## AVAILABLE DATA

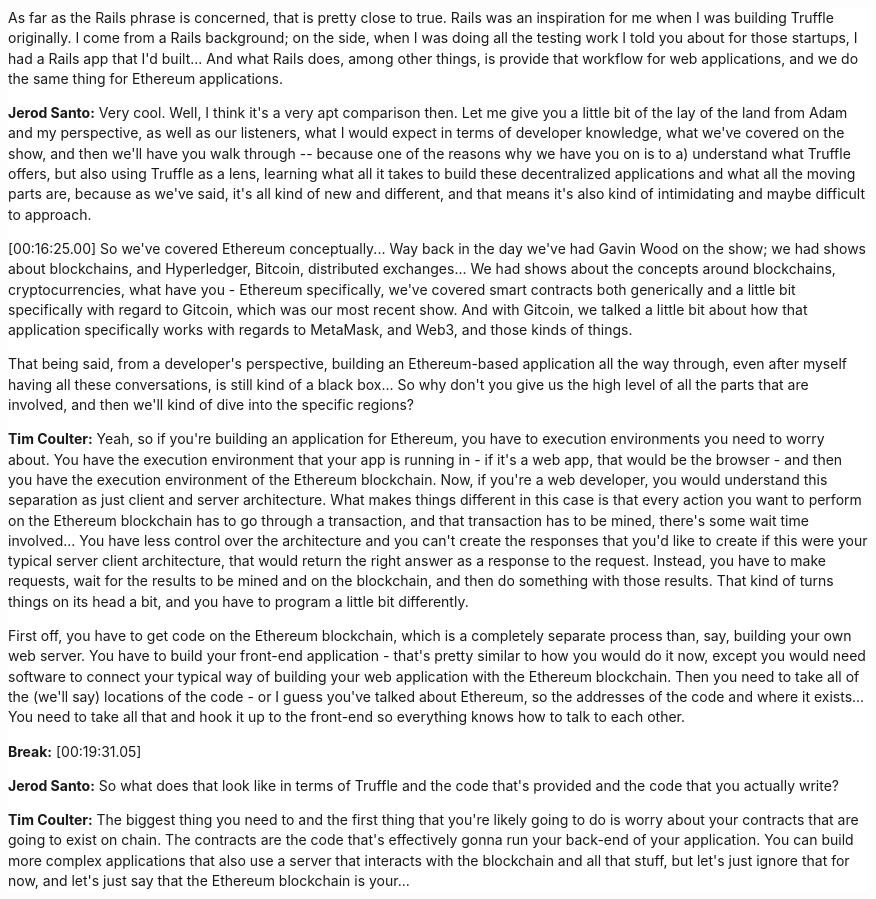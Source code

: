 As far as the Rails phrase is concerned, that is pretty close to true. Rails was an inspiration for me when I was building Truffle originally. I come from a Rails background; on the side, when I was doing all the testing work I told you about for those startups, I had a Rails app that I'd built... And what Rails does, among other things, is provide that workflow for web applications, and we do the same thing for Ethereum applications.

**Jerod Santo:** Very cool. Well, I think it's a very apt comparison then. Let me give you a little bit of the lay of the land from Adam and my perspective, as well as our listeners, what I would expect in terms of developer knowledge, what we've covered on the show, and then we'll have you walk through -- because one of the reasons why we have you on is to a) understand what Truffle offers, but also using Truffle as a lens, learning what all it takes to build these decentralized applications and what all the moving parts are, because as we've said, it's all kind of new and different, and that means it's also kind of intimidating and maybe difficult to approach.

\[00:16:25.00\] So we've covered Ethereum conceptually... Way back in the day we've had Gavin Wood on the show; we had shows about blockchains, and Hyperledger, Bitcoin, distributed exchanges... We had shows about the concepts around blockchains, cryptocurrencies, what have you - Ethereum specifically, we've covered smart contracts both generically and a little bit specifically with regard to Gitcoin, which was our most recent show. And with Gitcoin, we talked a little bit about how that application specifically works with regards to MetaMask, and Web3, and those kinds of things.

That being said, from a developer's perspective, building an Ethereum-based application all the way through, even after myself having all these conversations, is still kind of a black box... So why don't you give us the high level of all the parts that are involved, and then we'll kind of dive into the specific regions?

**Tim Coulter:** Yeah, so if you're building an application for Ethereum, you have to execution environments you need to worry about. You have the execution environment that your app is running in - if it's a web app, that would be the browser - and then you have the execution environment of the Ethereum blockchain. Now, if you're a web developer, you would understand this separation as just client and server architecture. What makes things different in this case is that every action you want to perform on the Ethereum blockchain has to go through a transaction, and that transaction has to be mined, there's some wait time involved... You have less control over the architecture and you can't create the responses that you'd like to create if this were your typical server client architecture, that would return the right answer as a response to the request. Instead, you have to make requests, wait for the results to be mined and on the blockchain, and then do something with those results. That kind of turns things on its head a bit, and you have to program a little bit differently.

First off, you have to get code on the Ethereum blockchain, which is a completely separate process than, say, building your own web server. You have to build your front-end application - that's pretty similar to how you would do it now, except you would need software to connect your typical way of building your web application with the Ethereum blockchain. Then you need to take all of the (we'll say) locations of the code - or I guess you've talked about Ethereum, so the addresses of the code and where it exists... You need to take all that and hook it up to the front-end so everything knows how to talk to each other.

**Break:** \[00:19:31.05\]

**Jerod Santo:** So what does that look like in terms of Truffle and the code that's provided and the code that you actually write?

**Tim Coulter:** The biggest thing you need to and the first thing that you're likely going to do is worry about your contracts that are going to exist on chain. The contracts are the code that's effectively gonna run your back-end of your application. You can build more complex applications that also use a server that interacts with the blockchain and all that stuff, but let's just ignore that for now, and let's just say that the Ethereum blockchain is your...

## WHAT TO WORK ON
Set down the material above as is, without any pictures.

## ANSWER BOX
Source code

: As far as the Rails phrase is concerned, that is pretty close to true. Rails was an inspiration for me when I was building Truffle originally. I come from a Rails background; on the side, when I was doing all the testing work I told you about for those startups, I had a Rails app that I'd built... And what Rails does, among other things, is provide that workflow for web applications, and we do the same thing for Ethereum applications.

**Jerod Santo:** Very cool. Well, I think it's a very apt comparison then. Let me give you a little bit of the lay of the land from Adam and my perspective, as well as our listeners, what I would expect in terms of developer knowledge, what we've covered on the show, and then we'll have you walk through -- because one of the reasons why we have you on is to a) understand what Truffle offers, but also using Truffle as a lens, learning what all it takes to build these decentralized applications and what all the moving parts are, because as we've said, it's all kind of new and different, and that means it's also kind of intimidating and maybe difficult to approach.

\[00:16:25.00\] So we've covered Ethereum conceptually... Way back in the day we've had Gavin Wood on the show; we had shows about blockchains, and Hyperledger, Bitcoin, distributed exchanges... We had shows about the concepts around blockchains, cryptocurrencies, what have you - Ethereum specifically, we've covered smart contracts both generically and a little bit specifically with regard to Gitcoin, which was our most recent show. And with Gitcoin, we talked a little bit about how that application specifically works with regards to MetaMask, and Web3, and those kinds of things.

That being said, from a developer's perspective, building an Ethereum-based application all the way through, even after myself having all these conversations, is still kind of a black box... So why don't you give us the high level of all the parts that are involved, and then we'll kind of dive into the specific regions?

**Tim Coulter:** Yeah, so if you're building an application for Ethereum, you have to execution environments you need to worry about. You have the execution environment that your app is running in - if it's a web app, that would be the browser - and then you have the execution environment of the Ethereum blockchain. Now, if you're a web developer, you would understand this separation as just client and server architecture. What makes things different in this case is that every action you want to perform on the Ethereum blockchain has to go through a transaction, and that transaction has to be mined, there's some wait time involved... You have less control over the architecture and you can't create the responses that you'd like to create if this were your typical server client architecture, that would return the right answer as a response to the request. Instead, you have to make requests, wait for the results to be mined and on the blockchain, and then do something with those results. That kind of turns things on its head a bit, and you have to program a little bit differently.

First off, you have to get code on the Ethereum blockchain, which is a completely separate process than, say, building your own web server. You have to build your front-end application - that's pretty similar to how you would do it now, except you would need software to connect your typical way of building your web application with the Ethereum blockchain. Then you need to take all of the (we'll say) locations of the code - or I guess you've talked about Ethereum, so the addresses of the code and where it exists... You need to take all that and hook it up to the front-end so everything knows how to talk to each other.

**Break:** \[00:19:31.05\]

**Jerod Santo:** So what does that look like in terms of Truffle and the code that's provided and the code that you actually write?

**Tim Coulter:** The biggest thing you need to and the first thing that you're likely going to do is worry about your contracts that are going to exist on chain. The contracts are the code that's effectively gonna run your back-end of your application. You can build more complex applications that also use a server that interacts with the blockchain and all that stuff, but let's just ignore that for now, and let's just say that the Ethereum blockchain is your...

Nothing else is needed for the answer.